Entries provided START

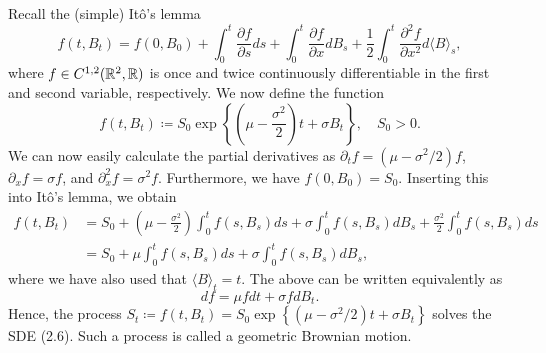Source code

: Recall the (simple) Itô's lemma
\begin{equation}\label{itoslemma}
    f(t,B_{t})= f(0,B_{0})+\int_{0}^{t}\frac{\partial f}{\partial s}ds + \int_{0}^{t}\frac{\partial f}{\partial x}dB_{s}+\frac{1}{2}\int_{0}^{t}\frac{\partial^{2}f}{\partial x^{2}}d\langle B\rangle_{s},
\end{equation}
where $f\in C^{1,2}(\mathbb{R}^{2},\mathbb{R})$ is once and twice continuously differentiable in the first and second variable, respectively. We now define the function
\begin{equation}
    f(t,B_{t})\coloneqq S_{0}\exp\left\{\left(\mu-\frac{\sigma^2}{2}\right)t+\sigma B_{t}\right\},\quad S_{0}>0.
\end{equation}
We can now easily calculate the partial derivatives as $\partial_{t}f=(\mu-\sigma^{2}/2)f$, $\partial_{x}f=\sigma f$, and $\partial^{2}_{x}f=\sigma^{2}f$. Furthermore, we have $f(0,B_{0})=S_{0}$. Inserting this into Itô's lemma, we obtain
\begin{align}
    f(t,B_{t})&=S_{0} + \left(\mu-\frac{\sigma^{2}}{2}\right)\int_{0}^{t}f(s,B_{s})ds+\sigma\int_{0}^{t}f(s,B_{s})dB_{s}+\frac{\sigma^{2}}{2}\int_{0}^{t}f(s,B_{s})ds\\
    &= S_{0}+\mu\int_{0}^{t}f(s,B_{s})ds+\sigma\int_{0}^{t}f(s,B_{s})dB_{s},
\end{align}
where we have also used that $\langle B\rangle_{t}=t$. The above can be written equivalently as
\begin{equation}
    df=\mu fdt+ \sigma fdB_{t}.
\end{equation}
Hence, the process $S_{t}\coloneqq f(t,B_{t})=S_{0}\exp\left\{(\mu-\sigma^{2}/2)t+\sigma B_{t}\right\}$ solves the SDE (2.6). Such a process is called a geometric Brownian motion.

Entries provided END

Check each line of the records for "where" and copy the ones that contain it.

where $f\in C^{1,2}(\mathbb{R}^{2},\mathbb{R})$ is once and twice continuously differentiable in the first and second variable, respectively. We now define the function
where we have also used that $\langle B\rangle_{t}=t$. The above can be written equivalently as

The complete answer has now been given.